En una época más venturosa y
feliz, baste decir que éramos tan jóvenes
– o si se quiere, empleando la frase de serie humorística argentina, éramos tan pobres –, la placidez
bucólica de los días de mi adolescencia en aquellos idílicos ochenta en un
batey azucarero que parecía infinito y eterno –que gran error: hoy es solo una aldea
snob con gran número de nuevos ricos vinculados a los servicios del turismo–, se
vio interrumpida por una gastritis nacida seguramente de un rasgo de mi
carácter del que aún no me he podido desprender del todo.

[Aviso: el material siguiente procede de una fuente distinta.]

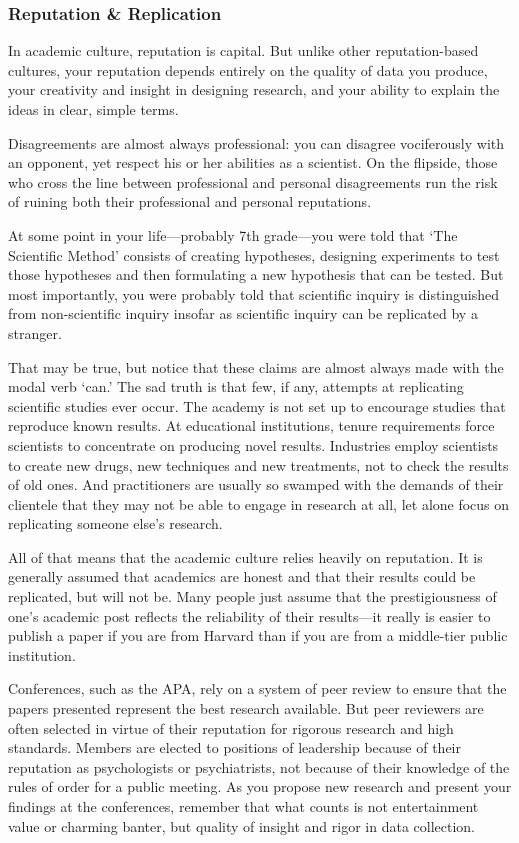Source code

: \begin{refsection}
\subsubsection{Reputation \& Replication}
\label{reputationreplication}

In academic culture, reputation is capital. But unlike other reputation-based cultures, your reputation depends entirely on the quality of data you produce, your creativity and insight in designing research, and your ability to explain the ideas in clear, simple terms. 

Disagreements are almost always professional: you can disagree vociferously with an opponent, yet respect his or her abilities as a scientist. On the flipside, those who cross the line between professional and personal disagreements run the risk of ruining both their professional and personal reputations.

At some point in your life---probably 7th grade---you were told that `The Scientific Method' consists of creating hypotheses, designing experiments to test those hypotheses and then formulating a new hypothesis that can be tested. But most importantly, you were probably told that scientific inquiry is distinguished from non-scientific inquiry insofar as scientific inquiry can be replicated by a stranger. 

That may be true, but notice that these claims are almost always made with the modal verb `can.' The sad truth is that few, if any, attempts at replicating scientific studies ever occur. The academy is not set up to encourage studies that reproduce known results. At educational institutions, tenure requirements force scientists to concentrate on producing novel results. Industries employ scientists to create new drugs, new techniques and new treatments, not to check the results of old ones. And practitioners are usually so swamped with the demands of their clientele that they may not be able to engage in research at all, let alone focus on replicating someone else's research.

All of that means that the academic culture relies heavily on reputation. It is generally assumed that academics are honest and that their results could be replicated, but will not be. Many people just assume that the prestigiousness of one's academic post reflects the reliability of their results---it really is easier to publish a paper if you are from Harvard than if you are from a middle-tier public institution.

Conferences, such as the APA, rely on a system of peer review to ensure that the papers presented represent the best research available. But peer reviewers are often selected in virtue of their reputation for rigorous research and high standards. Members are elected to positions of leadership because of their reputation as psychologists or psychiatrists, not because of their knowledge of the rules of order for a public meeting. As you propose new research and present your findings at the conferences, remember that what counts is not entertainment value or charming banter, but quality of insight and rigor in data collection.


\end{refsection}
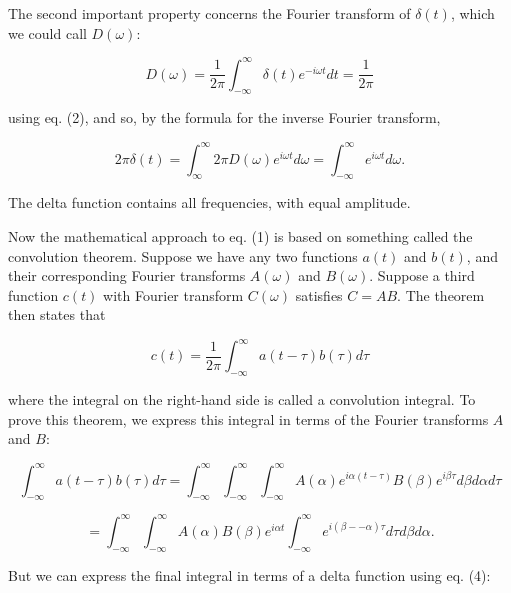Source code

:   The second important property concerns the Fourier transform of $\delta(t)$, 
  which we could call $D(\omega)$: 

  \begin{equation*}D(\omega)=\dfrac{1}{2 \pi} \int_{-\infty}^{\infty}{\delta(t) 
  e^{-i \omega t} dt} =\dfrac{1}{2 \pi} \tag{3}\end{equation*} 

  \noindent{}using eq. (2), and so, by the formula for the inverse Fourier 
  transform, 

  \begin{equation*}2 \pi \delta(t)=\int_{\infty}^{\infty}{2 \pi D(\omega) e^{i 
  \omega t} d \omega} =\int_{-\infty}^{\infty}{e^{i \omega t} d \omega} . 
  \tag{4}\end{equation*} 

  The delta function contains all frequencies, with equal amplitude. 

  Now the mathematical approach to eq. (1) is based on something called the 
  convolution theorem. Suppose we have any two functions $a(t)$ and $b(t)$, and 
  their corresponding Fourier transforms $A(\omega)$ and $B(\omega)$. Suppose a 
  third function $c(t)$ with Fourier transform $C(\omega)$ satisfies $C=AB$. 
  The theorem then states that 

  \begin{equation*}c(t)= \dfrac{1}{2 \pi} \int_{-\infty}^{\infty}{a(t-\tau) 
  b(\tau) d \tau} \tag{5}\end{equation*} 

  \noindent{}where the integral on the right-hand side is called a convolution 
  integral. To prove this theorem, we express this integral in terms of the 
  Fourier transforms $A$ and $B$: 

  \begin{equation*}\int_{-\infty}^{\infty}{a(t-\tau) b(\tau) d 
  \tau}=\int_{-\infty}^{\infty}{\int_{-\infty}^{\infty}{\int_{-\infty}^{\infty}{A(\alpha) 
  e^{i \alpha (t-\tau)} B(\beta) e^{i \beta \tau} d \beta} d \alpha } d 
  \tau}\end{equation*} 

  \begin{equation*}=\int_{-\infty}^{\infty}{\int_{-\infty}^{\infty}{A(\alpha) 
  B(\beta) e^{i \alpha t} \int_{-\infty}^{\infty}{e^{i (\beta -- \alpha) \tau} 
  d \tau} d \beta} d \alpha }. \tag{6}\end{equation*} 

  But we can express the final integral in terms of a delta function using eq. 
  (4): 

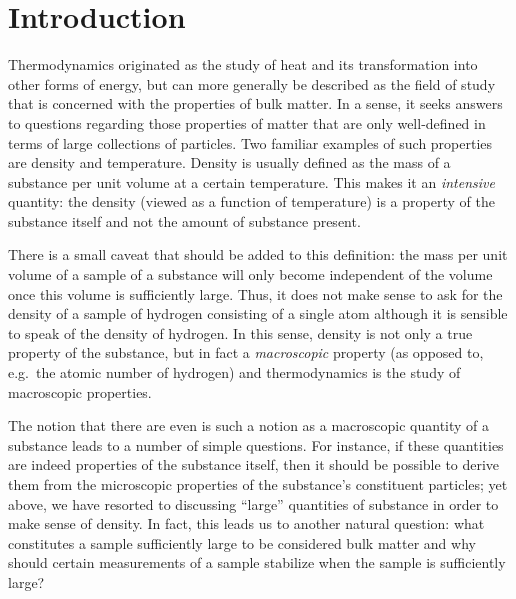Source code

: 
\chapter{Introduction}
\label{sec:intro}


Thermodynamics originated as the study of heat and its transformation into other
forms of energy, but can more generally be described as the field of study that
is concerned with the properties of bulk matter. In a sense, it seeks
answers to questions regarding those properties of matter that are only well-defined
in terms of large collections of particles. Two familiar examples of
such properties are density and temperature. Density is usually defined as the mass
of a substance per unit volume at a certain temperature. This makes it an
\emph{intensive} quantity: the density (viewed as a function of temperature) is
a property of the substance itself and not the amount of substance present.

There is a small caveat that should be added to this definition: the mass per unit
volume of a sample of a substance will only become independent
of the volume once this volume is sufficiently large. Thus, it does not make sense
to ask for the density of a sample of hydrogen consisting of a single atom although
it is sensible to speak of the density of hydrogen. In this sense, density is not
only a true property of the substance, but in fact a \emph{macroscopic} property
(as opposed to, e.g.\ the atomic number of hydrogen) and thermodynamics is the
study of macroscopic properties.

The notion that there are even is such a notion as a macroscopic quantity of a
substance leads to a number of simple questions. For instance, if these quantities
are indeed properties of the substance itself, then it should be possible to 
derive them from the microscopic properties of the substance's constituent particles;
yet above, we have resorted to discussing ``large'' quantities of substance in order
to make sense of density. In fact, this leads us to another natural question: what
constitutes a sample sufficiently large to be considered bulk matter and why should
certain measurements of a sample stabilize when the sample is sufficiently large?

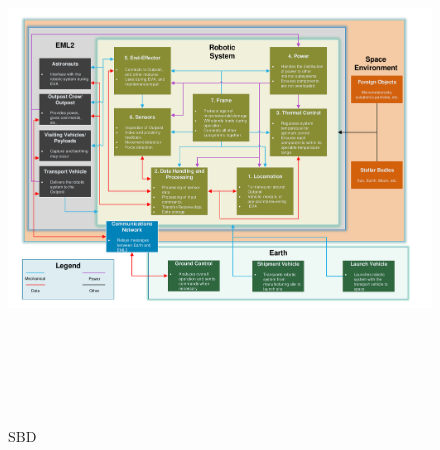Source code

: \begin{figure}[H]
\centering
\includegraphics[width=9in, height=5.5in, keepaspectratio]{Figures/SBD}
\caption{\acrlong{SBD}}
\label{fig:SBD}
\end{figure}
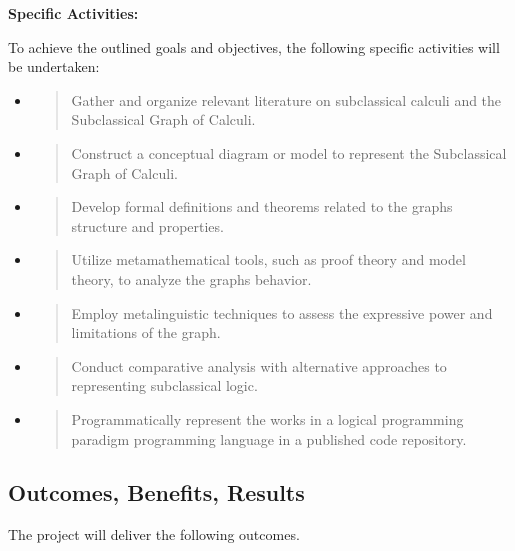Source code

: \textbf{Specific Activities:}

To achieve the outlined goals and objectives, the following specific
activities will be undertaken:

\begin{itemize}
\item
  \begin{quote}
  Gather and organize relevant literature on subclassical calculi and
  the Subclassical Graph of Calculi.
  \end{quote}
\item
  \begin{quote}
  Construct a conceptual diagram or model to represent the Subclassical
  Graph of Calculi.
  \end{quote}
\item
  \begin{quote}
  Develop formal definitions and theorems related to the
  graph\textquotesingle s structure and properties.
  \end{quote}
\item
  \begin{quote}
  Utilize metamathematical tools, such as proof theory and model theory,
  to analyze the graph\textquotesingle s behavior.
  \end{quote}
\item
  \begin{quote}
  Employ metalinguistic techniques to assess the expressive power and
  limitations of the graph.
  \end{quote}
\item
  \begin{quote}
  Conduct comparative analysis with alternative approaches to
  representing subclassical logic.
  \end{quote}
\item
  \begin{quote}
  Programmatically represent the works in a logical programming paradigm
  programming language in a published code repository.
  \end{quote}
\end{itemize}

\hypertarget{outcomes-benefits-results}{%
\subsection{Outcomes, Benefits,
Results}\label{outcomes-benefits-results}}

The project will deliver the following outcomes.

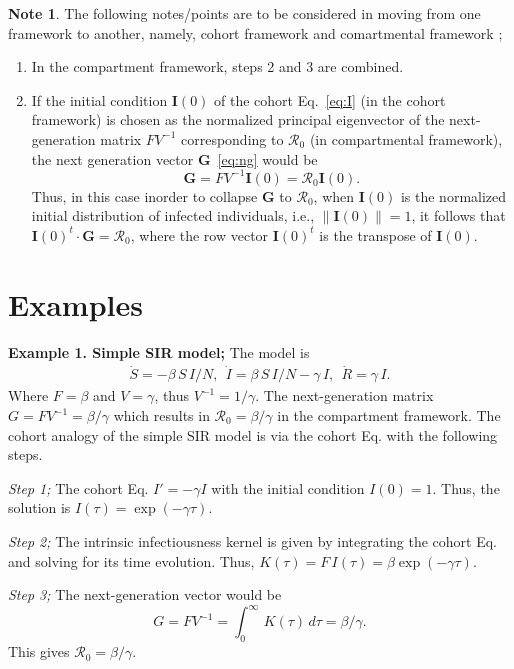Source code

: \documentclass[12pt]{article}
\DeclareRobustCommand\_{\ifmmode\expandafter\subtxt\else\textunderscore\fi}
\newcommand{\R}{\ensuremath{\mathcal{R}_0}}
\renewcommand{\vec}[1]{\ensuremath{\mathbf{#1}}} %
\theoremstyle{definition} %
\newtheorem{note}{Note}
\begin{document}
\begin{note}
The following notes/points are to be considered in moving from one framework to another, namely, cohort framework \citep{champredon2018equivalence} and comartmental framework \citep{van2002reproduction}; 
\begin{enumerate}
\item
In the compartment framework, steps 2 and 3 are combined.
\item
If the initial condition $\vec I(0)$ of the cohort Eq.~\eqref{eq:I} (in the cohort framework) is chosen as the normalized principal eigenvector of the next-generation matrix $FV^{-1}$ corresponding to $\R$ (in compartmental framework), the next generation vector $\vec G$~\eqref{eq:ng} would be 
\begin{equation}
\vec G = FV^{-1} \vec I(0) = \R \vec I(0).
\end{equation}
Thus, in this case inorder to collapse $\vec G$ to $\R$, when $\vec I(0)$ is the normalized initial distribution of infected individuals, i.e., $\lVert \vec I(0) \rVert = 1$, it follows that $\vec I(0)^t \cdot \vec G = \R$, where the row vector $\vec I(0)^t$ is the transpose of $\vec I(0)$.
\end{enumerate}
\end{note}


\section{Examples}

{\bf Example 1. Simple SIR model;}
The model is
\begin{align}\label{mo:sir}
\dot S=-\beta\,S\,I/N,~~
\dot I= \beta\,S\,I/N -\gamma\,I,~~
\dot R= \gamma\,I.
\end{align}
Where $F=\beta$ and $V=\gamma$, thus $V^{-1}=1/\gamma$. The next-generation matrix $G=FV^{-1}=\beta/\gamma$ which results in $\R=\beta/\gamma$ in the compartment framework.
The cohort analogy of the simple SIR model is via the cohort Eq. with the following steps.

{\it Step 1;} The cohort Eq. $I'=-\gamma I$ with the initial condition $I(0)=1$. Thus, the solution is $I(\tau)=\exp(-\gamma \tau)$. 

{\it Step 2;} The intrinsic infectiousness kernel is given by integrating the cohort Eq. and solving for its time evolution.  Thus, $K(\tau)=F\,I(\tau)=\beta \exp(-\gamma \tau)$.

{\it Step 3;} The next-generation vector would be 
$$G=FV^{-1}=\int_0^\infty\,K(\tau)\,d\tau=\beta/\gamma.$$ This gives $\R=\beta/\gamma$. 
\end{document}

Como prueba de que en realidad no
estamos tan lejos del noble indio, la atención primaria de salud el cubano no
la busca casi nunca en un hospital, sino en la consulta de un espiritista. Mi
caso no fue diferente y una tía que tenía el don de la mediumnidad, aconsejada seguramente
por alguna benévola potencia sobrenatural, me recetó un remedio infalible:
tomar en ayunas un brebaje compuesto de leche de vaca cruda, sin hervir, con zumo de yerba mora, alusil y novatropín, estas últimas prueba de que el
recetario de los behiques se actualiza. También debía ingerir algunas porciones
de zábila, la milagrosa aloe vera considerada
de antiguo como la panacea universal. Hecho el tratamiento, no sin repugnancia,
y sin mayores efectos, el siguiente paso fue recurrir a la ciencia de academia, que incluyó tragar metros
de mangueras de suero y tubos diagnosticadores en una consulta del Hospital Lénin
de Holguín que concluyó con la certeza de una duodenitis aguda matizada con
hiperacidez moderada en toda regla y la prescripción del salvífico bálsamo ruso
que terminó por zanjar definitivamente la cuestión de la acidez. Desde entonces
he abusado de mis tripas, he bebido como cosaco y comido como mexicano sin
rastro de las molestias gástricas que ensombrecieron buena parte de mi primera
juventud. Todo gracias a los soviéticos y su asombrosa resina que reviste las
tripas con un blindaje a prueba de los más infames inventos fungibles de los
cubanos.
Mi abuela, que en gloria esté, gran
tejedora de historias y constructora de momentos, padeció toda su vida de un
asma bronquial crónica que la puso más de una vez prematuramente al borde mismo
de la eternidad. Una crisis de asma en el campo es algo terrorífico y tan
difícil de controlar como la frenética carrera de un caballo desbocado. No le ayudaba
el hecho de que nunca conoció otro combustible para elaborar los alimentos que
la leña seca recogida por ella misma, y su cocina muchas veces semejaba un
amanecer londinense, brumoso y con visión cero. Las cocinas de los campesinos
cubanos nunca incorporaron chimenea para evacuar la humareda del fogón, y el
único filtro purificador del aire eran los propios pulmones. Si, eran fuertes
nuestros abuelos. Pero el asma no cree en espíritus de acero. Por suerte o por
solidaridad o por designios geopolíticos, los soviéticos regalaron a la
provincia de Holguín un hospital completico, con el valor agregado de que iba
equipado con médicos y todo. Contaba mi abuela que en una de esas crisis
rabiosas que la hacían temer por su vida, fue a dar al hospital Lénin y allí
quiso la fortuna que la atendiera una de aquellas doctoras rusas, muy amable y
atenta, que le reveló algo que puso fin a sus problemas de asmática reincidente:
un nuevo medicamento llamado salbutamol. Desde entonces nunca le faltó el dulce
jarabe, ligeramente afresado. Vivió casi cien años, luchando y pasando trabajo,
pero completamente dichosa en su pedacito de campiña, y conservando intacto el
recuerdo, empapado de gratitud, de la doctora rusa, o por mejor decir,
soviética, que le devolvió la funcionalidad a su existencia.
Mi hija nació en ese hospital,
que fue un don de la URSS. Y
allí también nacieron las hijas de algunos de mis mejores amigos. No puedo
olvidar eso. Me niego a hacer coro a quienes hoy solo ven aquel socialismo como
una relación desnaturalizada, como el abrazo asfixiante de un oso estepario con
un colibrí de los guasimales. Desde luego, éramos mejores personas, tan
absurdamente idealistas –no importa si se nos condicionó a ello como a los
perros de Pavlov –, que hoy, en este mundo pragmático y egoísta, no podemos más
que hacer una autocrítica –incinsera – a nuestra tontería de entonces.